** SUPPLIED DATA follows **

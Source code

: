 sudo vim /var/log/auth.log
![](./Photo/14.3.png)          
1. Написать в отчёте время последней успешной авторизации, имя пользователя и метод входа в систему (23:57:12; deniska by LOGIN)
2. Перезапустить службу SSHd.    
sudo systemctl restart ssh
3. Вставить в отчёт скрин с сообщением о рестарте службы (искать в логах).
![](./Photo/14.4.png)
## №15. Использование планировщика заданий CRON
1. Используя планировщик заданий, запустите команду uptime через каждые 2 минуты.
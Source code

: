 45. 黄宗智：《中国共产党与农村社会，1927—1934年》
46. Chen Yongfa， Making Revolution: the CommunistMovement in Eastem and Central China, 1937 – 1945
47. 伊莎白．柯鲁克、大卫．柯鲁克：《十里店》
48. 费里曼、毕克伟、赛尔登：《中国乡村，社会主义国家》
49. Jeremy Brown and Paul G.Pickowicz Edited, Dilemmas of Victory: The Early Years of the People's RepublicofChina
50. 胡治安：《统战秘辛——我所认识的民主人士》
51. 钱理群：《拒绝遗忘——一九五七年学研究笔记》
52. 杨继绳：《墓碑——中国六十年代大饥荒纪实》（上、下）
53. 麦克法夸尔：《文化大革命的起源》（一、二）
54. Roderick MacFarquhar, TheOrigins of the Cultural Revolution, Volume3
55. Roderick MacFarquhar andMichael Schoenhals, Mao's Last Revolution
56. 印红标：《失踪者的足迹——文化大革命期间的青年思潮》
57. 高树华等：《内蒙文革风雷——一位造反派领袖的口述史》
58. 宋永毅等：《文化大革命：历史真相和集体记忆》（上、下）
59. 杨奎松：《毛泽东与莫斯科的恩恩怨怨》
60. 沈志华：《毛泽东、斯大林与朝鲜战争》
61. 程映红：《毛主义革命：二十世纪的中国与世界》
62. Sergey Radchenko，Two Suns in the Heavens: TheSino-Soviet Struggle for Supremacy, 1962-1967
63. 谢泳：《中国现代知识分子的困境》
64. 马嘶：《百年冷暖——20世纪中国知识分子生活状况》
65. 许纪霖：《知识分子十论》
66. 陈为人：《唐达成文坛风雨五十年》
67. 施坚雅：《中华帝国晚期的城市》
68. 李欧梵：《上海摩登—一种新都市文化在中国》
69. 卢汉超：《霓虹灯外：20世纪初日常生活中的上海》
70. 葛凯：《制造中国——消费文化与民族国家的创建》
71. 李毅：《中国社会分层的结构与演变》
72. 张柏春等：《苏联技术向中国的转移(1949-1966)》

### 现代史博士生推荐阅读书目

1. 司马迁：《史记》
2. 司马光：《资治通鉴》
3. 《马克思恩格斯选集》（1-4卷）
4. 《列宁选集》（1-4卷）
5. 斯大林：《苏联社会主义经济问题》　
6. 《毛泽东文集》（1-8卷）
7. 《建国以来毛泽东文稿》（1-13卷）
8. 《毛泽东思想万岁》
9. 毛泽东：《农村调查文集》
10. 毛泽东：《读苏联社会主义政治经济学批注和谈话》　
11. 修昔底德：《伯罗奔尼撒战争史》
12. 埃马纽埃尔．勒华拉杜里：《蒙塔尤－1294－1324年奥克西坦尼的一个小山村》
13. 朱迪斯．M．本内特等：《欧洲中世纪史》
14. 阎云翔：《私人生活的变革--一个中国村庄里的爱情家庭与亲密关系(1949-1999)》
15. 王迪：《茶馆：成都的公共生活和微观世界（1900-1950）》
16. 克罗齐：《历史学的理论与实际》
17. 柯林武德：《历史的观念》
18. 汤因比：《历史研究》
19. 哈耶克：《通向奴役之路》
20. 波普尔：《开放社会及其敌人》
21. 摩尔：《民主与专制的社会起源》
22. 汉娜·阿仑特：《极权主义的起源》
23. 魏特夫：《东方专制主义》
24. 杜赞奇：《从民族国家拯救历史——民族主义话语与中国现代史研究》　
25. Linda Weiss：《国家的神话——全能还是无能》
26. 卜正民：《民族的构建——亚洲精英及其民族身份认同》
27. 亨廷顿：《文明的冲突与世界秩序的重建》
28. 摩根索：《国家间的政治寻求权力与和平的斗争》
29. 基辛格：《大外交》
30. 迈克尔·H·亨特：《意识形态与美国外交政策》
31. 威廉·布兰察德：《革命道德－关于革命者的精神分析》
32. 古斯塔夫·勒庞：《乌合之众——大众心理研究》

** End of SUPPLIED DATA **

_INSTRUCTIONS FOR THE TASK_
When you reach the line containing "64. 马嘶：《百年冷暖——20世纪中国知识分子生活状况》" in the data above, start copying exactly, and stop after the line containing "30. 迈克尔·H·亨特：《意识形态与美国外交政策》".

_COMPLETED EXERCISE_
64. 马嘶：《百年冷暖——20世纪中国知识分子生活状况》
65. 许纪霖：《知识分子十论》
66. 陈为人：《唐达成文坛风雨五十年》
67. 施坚雅：《中华帝国晚期的城市》
68. 李欧梵：《上海摩登—一种新都市文化在中国》
69. 卢汉超：《霓虹灯外：20世纪初日常生活中的上海》
70. 葛凯：《制造中国——消费文化与民族国家的创建》
71. 李毅：《中国社会分层的结构与演变》
72. 张柏春等：《苏联技术向中国的转移(1949-1966)》

### 现代史博士生推荐阅读书目

1. 司马迁：《史记》
2. 司马光：《资治通鉴》
3. 《马克思恩格斯选集》（1-4卷）
4. 《列宁选集》（1-4卷）
5. 斯大林：《苏联社会主义经济问题》　
6. 《毛泽东文集》（1-8卷）
7. 《建国以来毛泽东文稿》（1-13卷）
8. 《毛泽东思想万岁》
9. 毛泽东：《农村调查文集》
10. 毛泽东：《读苏联社会主义政治经济学批注和谈话》　
11. 修昔底德：《伯罗奔尼撒战争史》
12. 埃马纽埃尔．勒华拉杜里：《蒙塔尤－1294－1324年奥克西坦尼的一个小山村》
13. 朱迪斯．M．本内特等：《欧洲中世纪史》
14. 阎云翔：《私人生活的变革--一个中国村庄里的爱情家庭与亲密关系(1949-1999)》
15. 王迪：《茶馆：成都的公共生活和微观世界（1900-1950）》
16. 克罗齐：《历史学的理论与实际》
17. 柯林武德：《历史的观念》
18. 汤因比：《历史研究》
19. 哈耶克：《通向奴役之路》
20. 波普尔：《开放社会及其敌人》
21. 摩尔：《民主与专制的社会起源》
22. 汉娜·阿仑特：《极权主义的起源》
23. 魏特夫：《东方专制主义》
24. 杜赞奇：《从民族国家拯救历史——民族主义话语与中国现代史研究》　
25. Linda Weiss：《国家的神话——全能还是无能》
26. 卜正民：《民族的构建——亚洲精英及其民族身份认同》
27. 亨廷顿：《文明的冲突与世界秩序的重建》
28. 摩根索：《国家间的政治寻求权力与和平的斗争》
29. 基辛格：《大外交》
30. 迈克尔·H·亨特：《意识形态与美国外交政策》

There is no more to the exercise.